La única manera práctica de atacar el granero era hacerlo por el frente, por la entrada principal que daba a una calle. La puerta era colosal. La otra entrada estaba tapiada. La mayoría de las ventanas estaban demasiado altas y todas eran pequeñas, lo que hacía muy difícil pasar por ellas.
Riaño había hecho otros trabajos para defender el granero. Había cerrado con muros las calles cercanas, e incluido en el perímetro de defensa dos edificios detrás del granero: la casa de Mendizábal y el edificio principal de la hacienda de Dolores, una instalación minera. Había levantado barricadas al pie de la colina en un intento por cortar cualquier aproximación desde el río de la Cata.
—Debería haber destruido los edificios Mendizábal y Dolores y derrumbado las paredes para impedir que nos ocultásemos detrás de ellas —le comenté a Marina—. Tendrá que dividir sus fuerzas para defenderlos.
La alhóndiga ya estaba bien protegida antes de la falsa alarma, más de lo necesario para preservar el agua y la comida.
—Tiene el tesoro de la ciudad en el edificio —afirmé—. No envió una caravana de mulas a la capital porque no sabe qué carreteras controla el padre.

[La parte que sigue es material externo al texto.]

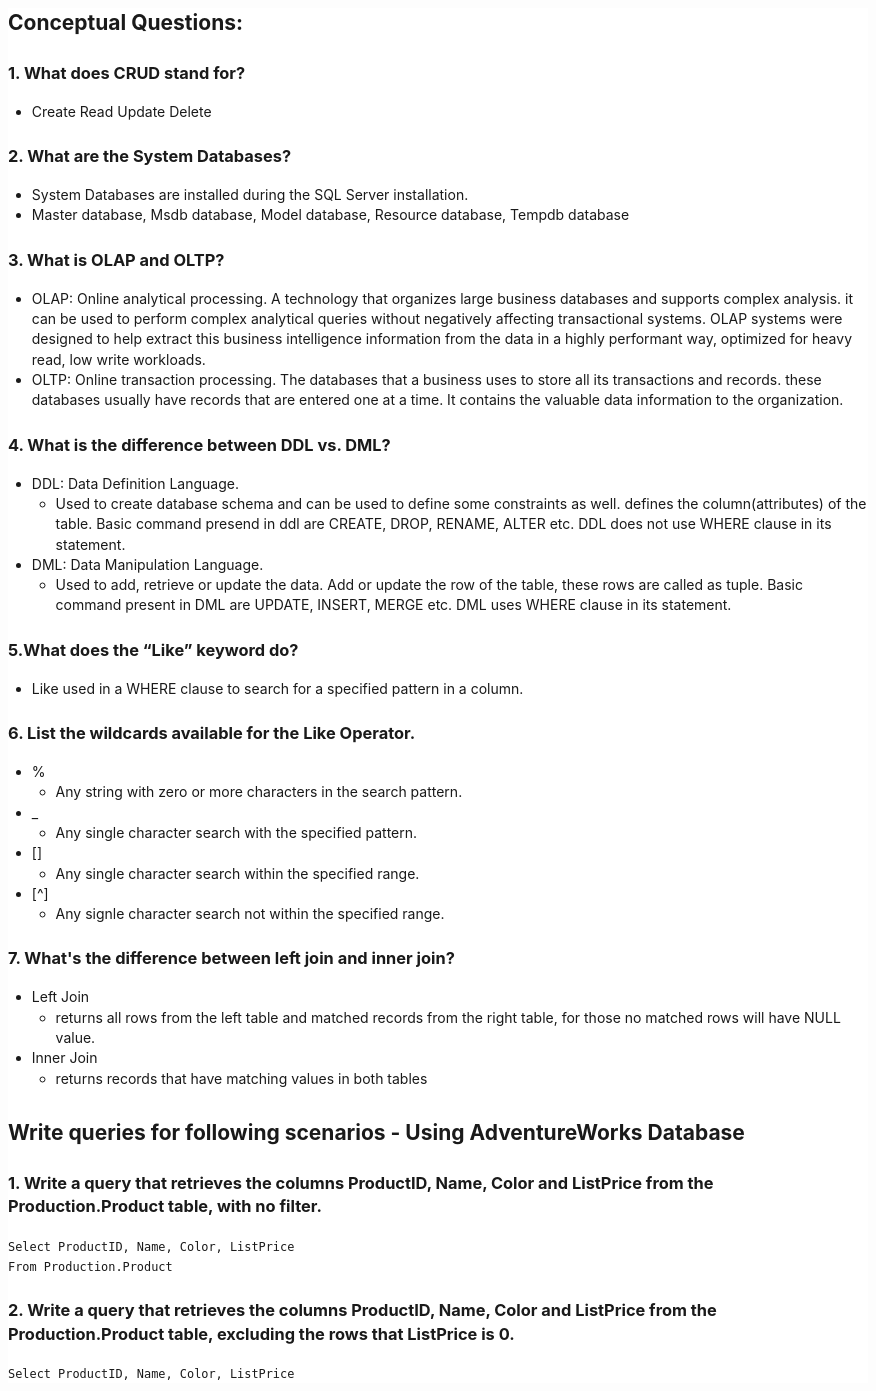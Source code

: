 ## Conceptual Questions:
### 1. What does CRUD stand for?
- Create Read Update Delete
### 2. What are the System Databases?
- System Databases are installed during the SQL Server installation.
- Master database, Msdb database, Model database, Resource database, Tempdb database
### 3. What is OLAP and OLTP?
- OLAP: Online analytical processing. A technology that organizes large business databases and supports complex analysis. it can be used to perform complex analytical queries without negatively affecting transactional systems. OLAP systems were designed to help extract this business intelligence information from the data in a highly performant way, optimized for heavy read, low write workloads.
- OLTP: Online transaction processing. The databases that a business uses to store all its transactions and records. these databases usually have records that are entered one at a time. It contains the valuable data information to the organization.
### 4. What is the difference between DDL vs. DML?
- DDL: Data Definition Language.
    - Used to create database schema and can be used to define some constraints as well.
    defines the column(attributes) of the table. Basic command presend in ddl are CREATE, DROP, RENAME, ALTER etc. DDL does not use WHERE clause in its statement.
- DML: Data Manipulation Language.
    - Used to add, retrieve or update the data. Add or update the row of the table, these rows are called as tuple. Basic command present in DML are UPDATE, INSERT, MERGE etc. DML uses WHERE clause in its statement.
### 5.What does the “Like” keyword do?
- Like used in a WHERE clause to search for a specified pattern in a column.
### 6. List the wildcards available for the Like Operator.
- % 
    - Any string with zero or more characters in the search pattern.
- _
    - Any single character search with the specified pattern.
- []
    - Any single character search within the specified range.
- [^]
    - Any signle character search not within the specified range. 
### 7. What's the difference between left join and inner join?
- Left Join
    - returns all rows from the left table and matched records from the right table, for those no matched rows will have NULL value.
- Inner Join
    - returns records that have matching values in both tables


## Write queries for following scenarios - Using AdventureWorks Database
### 1. Write a query that retrieves the columns ProductID, Name, Color and ListPrice from the Production.Product table, with no filter. 
```
Select ProductID, Name, Color, ListPrice
From Production.Product
```
### 2. Write a query that retrieves the columns ProductID, Name, Color and ListPrice from the Production.Product table, excluding the rows that ListPrice is 0.
```
Select ProductID, Name, Color, ListPrice
```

Su honor sólo se extiende a los españoles que resistirán en el granero. Abandona la ciudad, y sólo protege los tesoros y las vidas españolas. Su deber era proteger a toda la población. Su decisión costará vidas en ambos bandos.
—Es obvio que desprecia a nuestro ejército —añadí—. Para él, somos una turba de indios dirigidos por un sacerdote y irnos cuantos oficiales renegados. No tenemos ni un solo oficial del ejército regular, sólo oficiales de menor rango de la milicia colonial. Debe de saber lo que ocurrió en las ciudades a lo largo del camino, que no hubo ninguna batalla de verdad y que los indios llevan armas muy primitivas.

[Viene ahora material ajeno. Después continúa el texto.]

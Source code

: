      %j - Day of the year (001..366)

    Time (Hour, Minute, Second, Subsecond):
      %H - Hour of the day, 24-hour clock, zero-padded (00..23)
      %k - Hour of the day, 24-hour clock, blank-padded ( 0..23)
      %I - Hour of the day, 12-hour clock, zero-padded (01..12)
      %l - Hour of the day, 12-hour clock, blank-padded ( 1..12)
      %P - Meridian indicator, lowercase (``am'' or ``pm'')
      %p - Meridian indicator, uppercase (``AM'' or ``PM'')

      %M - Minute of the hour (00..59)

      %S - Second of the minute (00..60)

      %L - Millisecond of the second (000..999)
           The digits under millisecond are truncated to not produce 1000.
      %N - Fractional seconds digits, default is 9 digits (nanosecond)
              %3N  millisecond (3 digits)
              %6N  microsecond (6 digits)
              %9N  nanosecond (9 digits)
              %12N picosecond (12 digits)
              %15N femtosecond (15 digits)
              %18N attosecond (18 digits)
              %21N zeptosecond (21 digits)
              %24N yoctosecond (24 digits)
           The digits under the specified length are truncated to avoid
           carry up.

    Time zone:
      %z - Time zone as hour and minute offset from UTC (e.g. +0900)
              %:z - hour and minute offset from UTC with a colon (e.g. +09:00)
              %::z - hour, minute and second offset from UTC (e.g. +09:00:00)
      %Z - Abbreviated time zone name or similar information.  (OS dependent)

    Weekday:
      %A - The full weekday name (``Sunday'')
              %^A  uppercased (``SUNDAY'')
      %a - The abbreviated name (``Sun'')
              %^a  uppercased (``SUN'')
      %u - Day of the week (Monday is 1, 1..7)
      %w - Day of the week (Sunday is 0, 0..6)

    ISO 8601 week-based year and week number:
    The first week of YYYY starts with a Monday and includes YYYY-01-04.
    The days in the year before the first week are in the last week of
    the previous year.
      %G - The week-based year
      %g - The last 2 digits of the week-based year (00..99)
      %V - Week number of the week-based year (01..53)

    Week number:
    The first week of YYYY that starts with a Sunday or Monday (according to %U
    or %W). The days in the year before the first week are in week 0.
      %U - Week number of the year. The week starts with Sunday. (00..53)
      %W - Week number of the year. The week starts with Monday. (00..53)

Por haber sido un antiguo español, sabía cómo pensaba Riaño: creía que los indios emprenderían la huida cuando fuesen alcanzados por una descarga de fuego de mosquetes que los mataría a centenares. Yo también lo pensaba. Sin entrenamiento y carentes de armas de verdad, una vez que los indios vieran los efectos del fuego de mosquete, su entusiasmo por esa revuelta podría desaparecer rápidamente. Pero ésas no eran cosas que pudiera decirle a esa azteca tragafuegos sin miedo a que me cortara los cojones.
—Somos muchos, decenas de miles —señaló Marina—. Los superamos en número, cincuenta, cien a uno.
Me preguntaba si la decisión de Riaño de luchar contra una fuerza azteca abrumadora —más o menos con el mismo número de hombres de que había dispuesto Cortés— podía ser deliberada. Si tenía éxito, podría hacerse su propio lugar en la historia, junto con Cortés y Pizarro, el conquistador de los incas.
Al recibir la noticia de que las fuerzas de Hidalgo estaban a dos días de camino, Riaño abandonó la ciudad. Al amparo de la noche, el granero se convirtió en el castillo Guanajuato.
—El gobernador dice que la ciudad debe defenderse a sí misma —me comentó un furioso zapatero mestizo cuando pasamos por delante de su choza—. Se han llevado todos los mosquetes y casi toda la comida de la ciudad. No les importa nada de nosotros. —Soltó un escupitajo—. Ahora no tenemos que preocupamos por ellos.